EXERCISE
Every line below between the one holding "### Utilizando a notação com ponto" and the one holding "### Usando as funções sort, limit e skip", inclusive, should be copied exactly, and no other line.

== TASK INPUTS ==

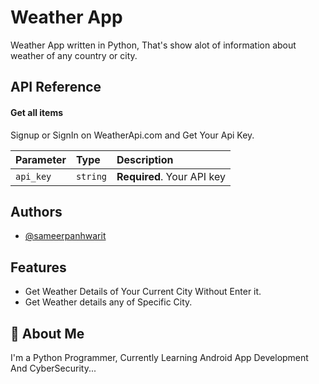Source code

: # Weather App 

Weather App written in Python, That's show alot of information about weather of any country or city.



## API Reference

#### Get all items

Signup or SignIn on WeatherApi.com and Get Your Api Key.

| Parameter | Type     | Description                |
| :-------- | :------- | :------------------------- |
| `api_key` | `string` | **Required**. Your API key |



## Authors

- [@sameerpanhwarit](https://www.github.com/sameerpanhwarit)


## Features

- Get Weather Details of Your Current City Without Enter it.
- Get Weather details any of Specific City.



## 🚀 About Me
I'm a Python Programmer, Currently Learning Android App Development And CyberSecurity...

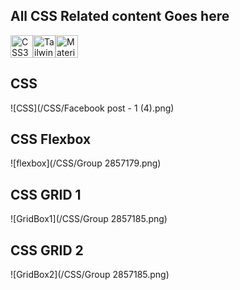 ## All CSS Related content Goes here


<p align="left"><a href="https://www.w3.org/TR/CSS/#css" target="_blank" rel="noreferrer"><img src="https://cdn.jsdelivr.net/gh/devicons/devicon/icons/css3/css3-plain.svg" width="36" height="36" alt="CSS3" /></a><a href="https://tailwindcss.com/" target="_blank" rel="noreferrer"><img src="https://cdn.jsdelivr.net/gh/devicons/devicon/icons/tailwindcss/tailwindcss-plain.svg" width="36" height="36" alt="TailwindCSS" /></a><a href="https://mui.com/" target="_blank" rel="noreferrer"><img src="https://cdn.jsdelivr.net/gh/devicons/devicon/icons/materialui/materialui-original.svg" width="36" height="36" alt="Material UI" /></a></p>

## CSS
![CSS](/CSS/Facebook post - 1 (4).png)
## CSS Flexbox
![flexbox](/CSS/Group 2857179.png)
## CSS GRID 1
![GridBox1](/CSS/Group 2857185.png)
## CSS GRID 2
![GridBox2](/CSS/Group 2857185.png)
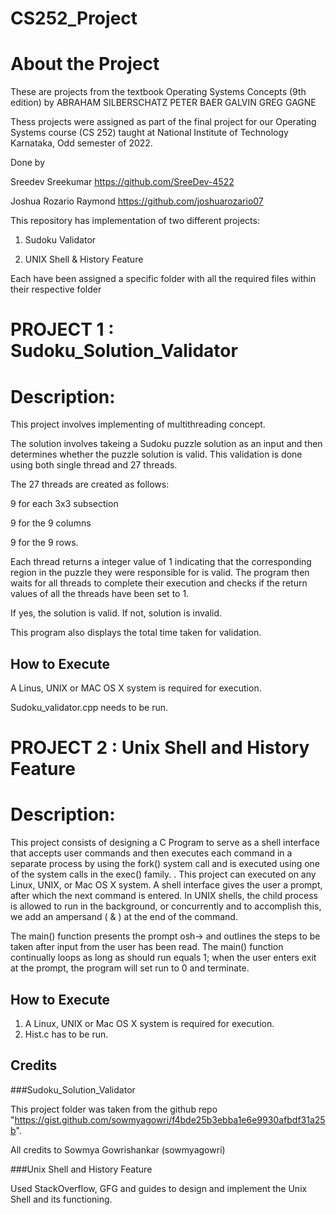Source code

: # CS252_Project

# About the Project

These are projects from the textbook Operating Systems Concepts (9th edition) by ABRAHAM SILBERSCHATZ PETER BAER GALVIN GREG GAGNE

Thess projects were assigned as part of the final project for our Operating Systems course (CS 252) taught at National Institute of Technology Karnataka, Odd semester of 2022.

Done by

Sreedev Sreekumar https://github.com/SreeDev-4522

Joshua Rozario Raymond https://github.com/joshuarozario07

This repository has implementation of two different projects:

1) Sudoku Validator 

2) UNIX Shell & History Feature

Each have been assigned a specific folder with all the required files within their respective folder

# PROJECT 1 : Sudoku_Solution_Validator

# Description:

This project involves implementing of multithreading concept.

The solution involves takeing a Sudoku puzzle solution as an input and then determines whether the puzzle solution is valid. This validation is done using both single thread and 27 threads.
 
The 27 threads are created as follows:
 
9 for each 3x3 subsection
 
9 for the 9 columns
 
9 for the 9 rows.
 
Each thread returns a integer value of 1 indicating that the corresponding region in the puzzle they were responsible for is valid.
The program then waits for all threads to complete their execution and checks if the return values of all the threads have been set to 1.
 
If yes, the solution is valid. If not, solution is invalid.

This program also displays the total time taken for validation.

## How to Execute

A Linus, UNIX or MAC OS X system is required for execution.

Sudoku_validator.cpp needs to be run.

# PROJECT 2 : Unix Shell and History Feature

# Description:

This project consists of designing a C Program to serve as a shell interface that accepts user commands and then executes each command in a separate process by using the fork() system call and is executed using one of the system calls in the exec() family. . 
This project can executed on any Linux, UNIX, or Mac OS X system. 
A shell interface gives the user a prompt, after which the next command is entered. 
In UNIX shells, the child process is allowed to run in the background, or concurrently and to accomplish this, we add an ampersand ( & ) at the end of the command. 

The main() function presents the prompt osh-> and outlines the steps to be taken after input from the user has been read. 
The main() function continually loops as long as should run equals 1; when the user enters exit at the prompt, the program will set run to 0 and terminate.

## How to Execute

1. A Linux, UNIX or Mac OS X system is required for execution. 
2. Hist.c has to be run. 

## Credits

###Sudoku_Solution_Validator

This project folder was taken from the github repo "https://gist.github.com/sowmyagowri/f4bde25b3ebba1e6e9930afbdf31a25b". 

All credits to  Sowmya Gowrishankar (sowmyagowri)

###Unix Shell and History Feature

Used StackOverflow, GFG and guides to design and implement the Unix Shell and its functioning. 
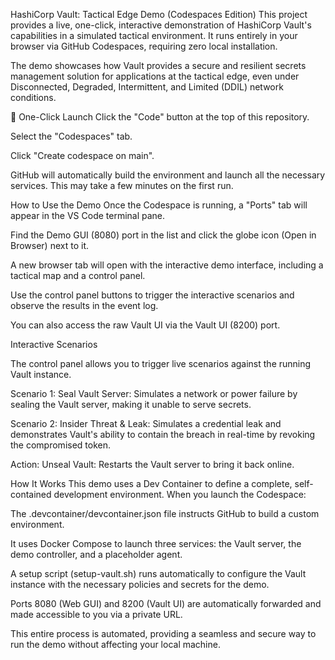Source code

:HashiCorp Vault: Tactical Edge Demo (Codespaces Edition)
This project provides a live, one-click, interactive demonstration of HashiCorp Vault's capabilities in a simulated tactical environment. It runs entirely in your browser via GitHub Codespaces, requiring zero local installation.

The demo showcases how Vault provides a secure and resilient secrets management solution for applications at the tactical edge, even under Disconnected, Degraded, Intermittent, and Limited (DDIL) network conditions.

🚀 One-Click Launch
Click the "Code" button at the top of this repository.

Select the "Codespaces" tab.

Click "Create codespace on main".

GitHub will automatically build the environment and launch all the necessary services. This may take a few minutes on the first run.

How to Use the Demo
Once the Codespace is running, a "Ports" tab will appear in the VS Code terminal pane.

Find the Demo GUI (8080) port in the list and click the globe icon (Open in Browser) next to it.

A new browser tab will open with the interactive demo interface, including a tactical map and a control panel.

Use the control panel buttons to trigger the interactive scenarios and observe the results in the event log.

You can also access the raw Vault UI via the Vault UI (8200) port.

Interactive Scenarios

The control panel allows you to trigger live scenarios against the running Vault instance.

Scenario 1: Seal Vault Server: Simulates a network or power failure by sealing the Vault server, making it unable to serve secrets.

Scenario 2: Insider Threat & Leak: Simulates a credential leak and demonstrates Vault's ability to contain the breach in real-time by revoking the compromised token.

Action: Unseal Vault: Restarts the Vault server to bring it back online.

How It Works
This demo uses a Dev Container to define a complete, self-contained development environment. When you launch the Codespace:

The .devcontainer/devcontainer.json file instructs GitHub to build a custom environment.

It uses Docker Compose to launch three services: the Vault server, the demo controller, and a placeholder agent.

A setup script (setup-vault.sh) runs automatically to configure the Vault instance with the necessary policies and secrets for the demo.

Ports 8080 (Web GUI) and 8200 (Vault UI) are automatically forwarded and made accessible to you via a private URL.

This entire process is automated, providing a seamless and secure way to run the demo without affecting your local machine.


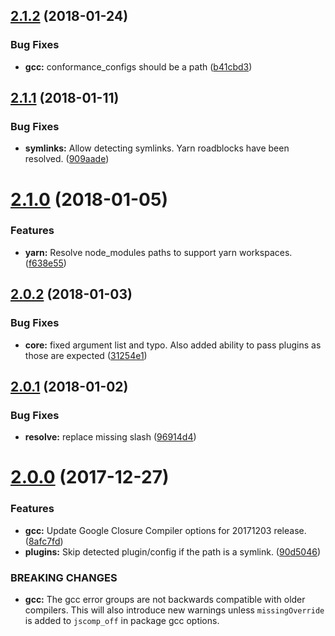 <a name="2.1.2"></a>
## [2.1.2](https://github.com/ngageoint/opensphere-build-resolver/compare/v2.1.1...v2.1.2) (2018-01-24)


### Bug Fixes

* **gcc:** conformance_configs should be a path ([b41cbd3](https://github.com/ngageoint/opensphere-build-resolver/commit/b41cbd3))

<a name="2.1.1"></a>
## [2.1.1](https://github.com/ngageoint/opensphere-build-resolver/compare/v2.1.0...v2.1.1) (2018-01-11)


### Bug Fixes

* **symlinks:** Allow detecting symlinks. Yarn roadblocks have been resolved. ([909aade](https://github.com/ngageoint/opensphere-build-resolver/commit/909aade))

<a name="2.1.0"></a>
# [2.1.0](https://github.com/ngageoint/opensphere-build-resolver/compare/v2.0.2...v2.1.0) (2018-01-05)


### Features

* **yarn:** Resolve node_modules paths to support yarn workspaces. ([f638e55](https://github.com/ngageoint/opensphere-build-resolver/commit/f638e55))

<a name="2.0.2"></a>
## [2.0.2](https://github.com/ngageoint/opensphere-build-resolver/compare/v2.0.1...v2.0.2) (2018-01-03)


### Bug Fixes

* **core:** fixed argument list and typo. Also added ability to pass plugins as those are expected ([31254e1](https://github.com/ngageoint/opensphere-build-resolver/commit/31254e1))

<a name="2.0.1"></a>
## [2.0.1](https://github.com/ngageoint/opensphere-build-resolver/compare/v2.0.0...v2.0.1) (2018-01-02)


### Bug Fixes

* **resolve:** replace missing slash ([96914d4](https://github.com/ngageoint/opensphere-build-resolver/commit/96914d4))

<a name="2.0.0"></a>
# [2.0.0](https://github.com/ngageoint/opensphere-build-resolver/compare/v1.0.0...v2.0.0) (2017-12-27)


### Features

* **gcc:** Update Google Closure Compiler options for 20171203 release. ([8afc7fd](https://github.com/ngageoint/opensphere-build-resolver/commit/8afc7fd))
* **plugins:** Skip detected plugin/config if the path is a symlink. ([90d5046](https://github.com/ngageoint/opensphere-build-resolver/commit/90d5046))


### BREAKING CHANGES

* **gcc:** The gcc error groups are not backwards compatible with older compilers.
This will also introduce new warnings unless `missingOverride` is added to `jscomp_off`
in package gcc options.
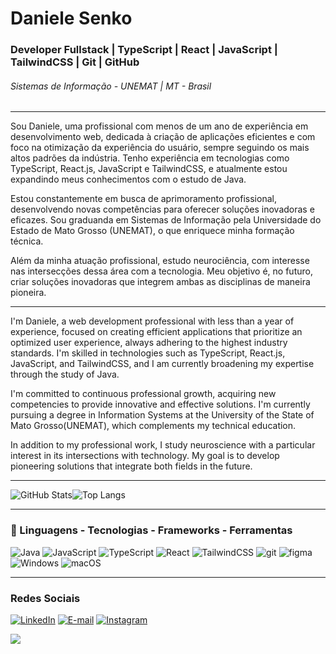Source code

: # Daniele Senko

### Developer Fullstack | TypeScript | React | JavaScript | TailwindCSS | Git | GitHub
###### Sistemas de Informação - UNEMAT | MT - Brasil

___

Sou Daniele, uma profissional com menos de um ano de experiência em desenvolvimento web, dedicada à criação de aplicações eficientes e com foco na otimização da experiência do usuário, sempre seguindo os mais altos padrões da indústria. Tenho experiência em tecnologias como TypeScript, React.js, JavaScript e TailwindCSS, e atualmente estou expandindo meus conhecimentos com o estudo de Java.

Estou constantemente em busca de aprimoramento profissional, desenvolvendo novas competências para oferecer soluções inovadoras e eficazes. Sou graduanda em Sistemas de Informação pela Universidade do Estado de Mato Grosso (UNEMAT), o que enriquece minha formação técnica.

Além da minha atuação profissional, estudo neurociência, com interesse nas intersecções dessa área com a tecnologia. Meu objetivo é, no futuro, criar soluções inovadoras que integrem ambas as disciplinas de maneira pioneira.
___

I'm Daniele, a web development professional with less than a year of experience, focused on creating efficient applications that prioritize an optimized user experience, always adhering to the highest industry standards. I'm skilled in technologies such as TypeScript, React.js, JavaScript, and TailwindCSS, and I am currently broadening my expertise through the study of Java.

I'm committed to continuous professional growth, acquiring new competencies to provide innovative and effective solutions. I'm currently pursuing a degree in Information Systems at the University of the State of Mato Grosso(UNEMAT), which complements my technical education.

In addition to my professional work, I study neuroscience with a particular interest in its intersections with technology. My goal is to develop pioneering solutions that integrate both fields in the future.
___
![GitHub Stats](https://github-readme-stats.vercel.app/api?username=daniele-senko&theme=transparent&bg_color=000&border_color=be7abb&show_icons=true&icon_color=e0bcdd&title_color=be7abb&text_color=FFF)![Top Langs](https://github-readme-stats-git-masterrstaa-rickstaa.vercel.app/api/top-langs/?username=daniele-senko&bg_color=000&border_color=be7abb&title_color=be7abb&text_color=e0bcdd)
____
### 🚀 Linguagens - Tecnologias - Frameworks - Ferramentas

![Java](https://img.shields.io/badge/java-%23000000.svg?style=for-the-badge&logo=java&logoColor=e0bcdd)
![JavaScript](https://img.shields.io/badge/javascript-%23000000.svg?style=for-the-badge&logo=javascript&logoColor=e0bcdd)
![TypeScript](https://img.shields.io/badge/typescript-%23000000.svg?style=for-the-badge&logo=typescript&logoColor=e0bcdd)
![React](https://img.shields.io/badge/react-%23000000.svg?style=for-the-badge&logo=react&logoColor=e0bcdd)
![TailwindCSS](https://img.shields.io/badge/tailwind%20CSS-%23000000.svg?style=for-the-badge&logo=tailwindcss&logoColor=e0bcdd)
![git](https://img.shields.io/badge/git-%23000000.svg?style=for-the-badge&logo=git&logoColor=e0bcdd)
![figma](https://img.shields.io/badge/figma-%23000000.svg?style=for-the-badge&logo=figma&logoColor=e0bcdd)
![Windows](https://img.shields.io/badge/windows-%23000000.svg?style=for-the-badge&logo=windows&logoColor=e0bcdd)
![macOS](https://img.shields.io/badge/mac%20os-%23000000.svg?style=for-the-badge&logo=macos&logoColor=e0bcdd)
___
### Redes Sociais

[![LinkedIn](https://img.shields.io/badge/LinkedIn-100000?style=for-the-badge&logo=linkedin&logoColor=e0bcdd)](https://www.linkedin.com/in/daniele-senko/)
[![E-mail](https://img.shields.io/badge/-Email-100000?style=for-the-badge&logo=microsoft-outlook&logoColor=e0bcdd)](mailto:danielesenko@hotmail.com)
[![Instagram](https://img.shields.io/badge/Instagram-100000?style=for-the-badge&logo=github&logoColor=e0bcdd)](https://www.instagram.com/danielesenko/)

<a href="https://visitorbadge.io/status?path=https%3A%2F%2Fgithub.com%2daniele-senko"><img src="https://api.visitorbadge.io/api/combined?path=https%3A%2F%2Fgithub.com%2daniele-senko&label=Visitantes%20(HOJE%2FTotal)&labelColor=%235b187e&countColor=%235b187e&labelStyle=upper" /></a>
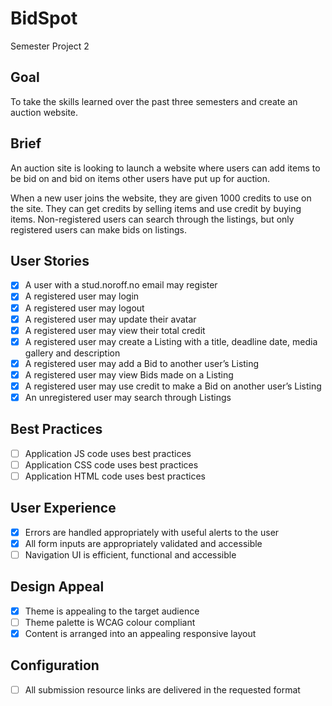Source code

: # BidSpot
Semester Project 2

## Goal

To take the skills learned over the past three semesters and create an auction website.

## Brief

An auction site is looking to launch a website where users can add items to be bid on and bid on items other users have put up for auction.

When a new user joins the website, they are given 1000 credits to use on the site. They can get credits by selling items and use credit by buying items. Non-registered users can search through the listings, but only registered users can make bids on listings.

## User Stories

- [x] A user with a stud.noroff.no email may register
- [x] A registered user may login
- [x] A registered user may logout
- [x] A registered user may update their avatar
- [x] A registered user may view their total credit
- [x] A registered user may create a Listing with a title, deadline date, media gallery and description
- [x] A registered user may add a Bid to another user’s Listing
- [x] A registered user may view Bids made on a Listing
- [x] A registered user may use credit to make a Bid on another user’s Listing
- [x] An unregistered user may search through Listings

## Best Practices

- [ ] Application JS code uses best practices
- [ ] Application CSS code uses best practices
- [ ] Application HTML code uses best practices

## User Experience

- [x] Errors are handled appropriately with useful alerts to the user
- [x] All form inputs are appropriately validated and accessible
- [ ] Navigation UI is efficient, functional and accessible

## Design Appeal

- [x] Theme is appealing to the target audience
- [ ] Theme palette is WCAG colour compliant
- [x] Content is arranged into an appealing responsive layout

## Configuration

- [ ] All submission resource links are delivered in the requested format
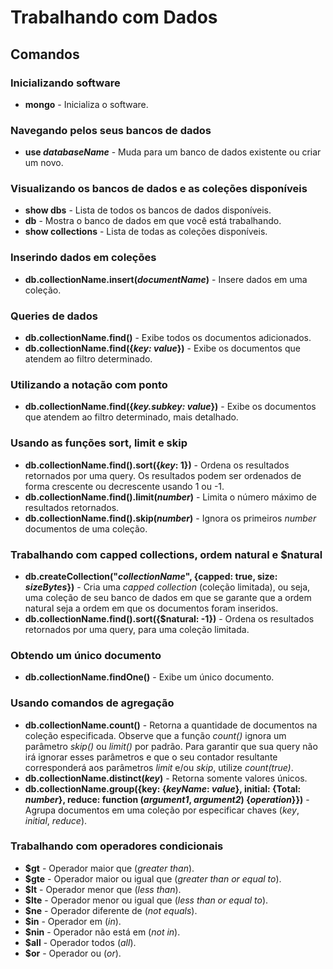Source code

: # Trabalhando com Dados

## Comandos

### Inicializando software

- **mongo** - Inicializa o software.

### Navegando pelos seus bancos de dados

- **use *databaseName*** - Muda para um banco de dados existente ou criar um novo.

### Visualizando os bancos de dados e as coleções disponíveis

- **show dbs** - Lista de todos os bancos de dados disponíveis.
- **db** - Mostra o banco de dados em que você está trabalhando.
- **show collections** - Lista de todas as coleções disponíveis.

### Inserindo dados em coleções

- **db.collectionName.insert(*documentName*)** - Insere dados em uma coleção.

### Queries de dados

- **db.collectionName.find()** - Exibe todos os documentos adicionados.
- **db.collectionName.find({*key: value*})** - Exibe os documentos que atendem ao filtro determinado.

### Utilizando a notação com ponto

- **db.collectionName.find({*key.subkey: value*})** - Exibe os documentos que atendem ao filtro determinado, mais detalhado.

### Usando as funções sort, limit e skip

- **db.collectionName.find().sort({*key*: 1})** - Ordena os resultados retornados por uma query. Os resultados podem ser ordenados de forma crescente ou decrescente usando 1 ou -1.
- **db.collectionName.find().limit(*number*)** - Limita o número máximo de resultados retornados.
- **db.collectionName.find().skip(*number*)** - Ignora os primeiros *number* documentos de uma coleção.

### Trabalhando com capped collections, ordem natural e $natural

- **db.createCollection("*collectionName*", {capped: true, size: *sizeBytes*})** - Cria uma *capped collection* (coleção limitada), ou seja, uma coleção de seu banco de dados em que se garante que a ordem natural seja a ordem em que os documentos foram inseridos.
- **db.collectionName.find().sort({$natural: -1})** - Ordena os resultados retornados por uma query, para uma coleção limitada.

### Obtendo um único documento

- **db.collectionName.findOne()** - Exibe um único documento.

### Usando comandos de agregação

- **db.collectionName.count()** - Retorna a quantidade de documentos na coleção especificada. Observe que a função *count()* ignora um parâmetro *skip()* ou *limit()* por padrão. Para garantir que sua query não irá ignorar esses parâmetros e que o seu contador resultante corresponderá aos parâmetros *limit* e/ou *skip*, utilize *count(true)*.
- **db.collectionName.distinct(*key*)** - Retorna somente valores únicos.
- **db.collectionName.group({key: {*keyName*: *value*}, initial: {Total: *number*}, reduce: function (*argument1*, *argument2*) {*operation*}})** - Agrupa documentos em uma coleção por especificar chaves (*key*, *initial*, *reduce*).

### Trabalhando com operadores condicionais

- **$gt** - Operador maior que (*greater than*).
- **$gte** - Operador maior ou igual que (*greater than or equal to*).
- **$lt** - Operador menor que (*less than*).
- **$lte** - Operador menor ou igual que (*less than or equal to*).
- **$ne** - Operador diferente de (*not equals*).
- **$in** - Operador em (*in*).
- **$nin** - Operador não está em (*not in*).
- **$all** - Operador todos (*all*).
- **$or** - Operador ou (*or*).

===

ANSWER SECTION
### Utilizando a notação com ponto

- **db.collectionName.find({*key.subkey: value*})** - Exibe os documentos que atendem ao filtro determinado, mais detalhado.

### Usando as funções sort, limit e skip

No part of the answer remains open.